Et ils pleuraient amèrement, Thamyris qui perdait son épouse, Théoclie son enfant, et les jeunes esclaves, leur maîtresse. Et, pendant tout cela, Thècle ne se détournait point ; elle demeurait en extase, ne voyant, n’entendant que Paul.
Thamyris entre en furie ; il dénonce le sorcier au gouverneur de la ville. Paul, entraîné par la foule devant le proconsul, lui prêche Jésus crucifié. Il est jeté dans un cachot. Mais Thècle, pendant la nuit, ôtant de ses mains ses bracelets, les donna au portier du logis ; et, la porte lui ayant été ouverte, elle s’en alla vers la prison. Pour séduire le geôlier, elle lui fit don d’un miroir d’argent. Elle entra près de Paul ; et, s’étant assise à ses pieds, elle écouta les grandeurs de Dieu. Et Paul ne craignait rien ; et la foi s’affermit en elle pendant qu’elle baisait ses chaînes.
Théoclie et Thamyris font chercher Thècle ; ils la surprennent auprès du captif, la séparent de lui. Mais « elle se roulait » en sanglotant à la place même où Paul l’avait instruite. Tous deux comparaissent aux pieds d’un juge. La foule hurle : « C’est un sorcier ; tuez-le ! » Thècle, ravie, contemple son Maître. Sa mère, exaspérée, crie au gouverneur : « Brûlez cette perverse ; brûlez au milieu du théâtre cette ennemie du mariage, afin que toutes les femmes soient épouvantées. »

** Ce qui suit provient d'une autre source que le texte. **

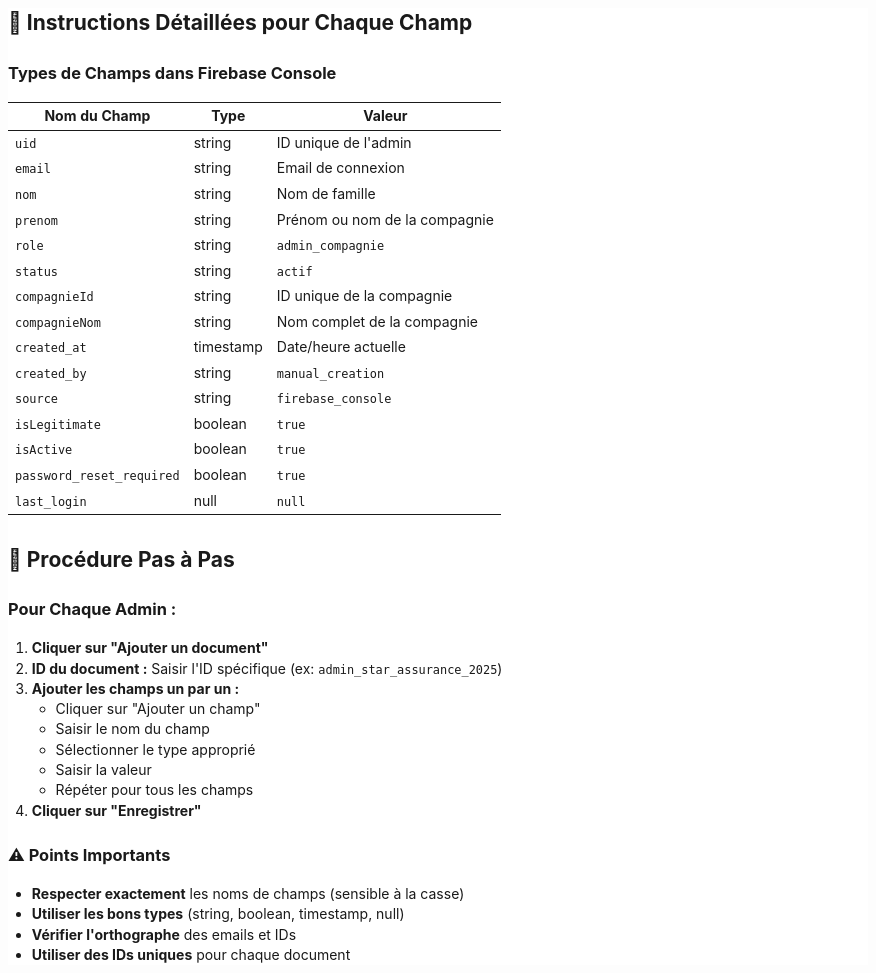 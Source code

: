 ## 📝 Instructions Détaillées pour Chaque Champ

### Types de Champs dans Firebase Console

| Nom du Champ | Type | Valeur |
|---------------|------|--------|
| `uid` | string | ID unique de l'admin |
| `email` | string | Email de connexion |
| `nom` | string | Nom de famille |
| `prenom` | string | Prénom ou nom de la compagnie |
| `role` | string | `admin_compagnie` |
| `status` | string | `actif` |
| `compagnieId` | string | ID unique de la compagnie |
| `compagnieNom` | string | Nom complet de la compagnie |
| `created_at` | timestamp | Date/heure actuelle |
| `created_by` | string | `manual_creation` |
| `source` | string | `firebase_console` |
| `isLegitimate` | boolean | `true` |
| `isActive` | boolean | `true` |
| `password_reset_required` | boolean | `true` |
| `last_login` | null | `null` |

## 🔧 Procédure Pas à Pas

### Pour Chaque Admin :

1. **Cliquer sur "Ajouter un document"**
2. **ID du document :** Saisir l'ID spécifique (ex: `admin_star_assurance_2025`)
3. **Ajouter les champs un par un :**
   - Cliquer sur "Ajouter un champ"
   - Saisir le nom du champ
   - Sélectionner le type approprié
   - Saisir la valeur
   - Répéter pour tous les champs
4. **Cliquer sur "Enregistrer"**

### ⚠️ Points Importants

- **Respecter exactement** les noms de champs (sensible à la casse)
- **Utiliser les bons types** (string, boolean, timestamp, null)
- **Vérifier l'orthographe** des emails et IDs
- **Utiliser des IDs uniques** pour chaque document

Le gouverneur, complaisant, fait flageller Paul, le chasse hors d’Iconium et condamne Thècle au bûcher. Le feu ne la touche pas ; elle est enlevée par un miracle, rejoint Paul qui s’est réfugié avec Onésiphore et les gens de sa maison dans un tombeau.
La suite est un dédale de fables où surgissent quelques débris de tradition historique.
Tout pauvre qu’il paraisse, le roman de Thècle est inestimable. On y sent palpiter cette ferveur éperdue qui sera, plus tard, appelée d’après saint Paul la folie de la Croix. Thècle n’est point en extase devant la personne de Paul, elle ne s’arrête pas à son éloquence. Mais elle boit sur ses lèvres la vérité dont, sans la connaître, elle avait soif. Elle reçoit tout d’un coup la promesse des béatitudes ; elle découvre « la voie[210] ». Le ciel s’ouvre ; l’Être est connu, possédé.
[210] Le mot grec qui, dans les Actes, désigne simplement la doctrine du Christ a ce sens en effet. La Révélation apparaît comme une voie, une méthode pour atteindre la vie bienheureuse.
Il y aurait une grossière confusion à juger cette violence d’enthousiasme comme une frénésie asiatique issue du même fond que les fureurs des prêtres de Cybèle dans leurs orgies sanglantes. C’est l’ivresse de la doctrine qui suspend Thècle aux paroles de l’Annonciateur. Il lui a révélé deux choses : la pureté sublime et la résurrection.
Pour que le cœur des païens fût retourné comme leur intelligence, il fallait, en même temps que des certitudes rationnelles, leur offrir l’exaltation de la charité, les délices du renoncement, l’espérance du bonheur sans terme.
Peu de légendes, au même degré que celle de Thècle, font sentir l’incroyable enthousiasme de cette première initiation.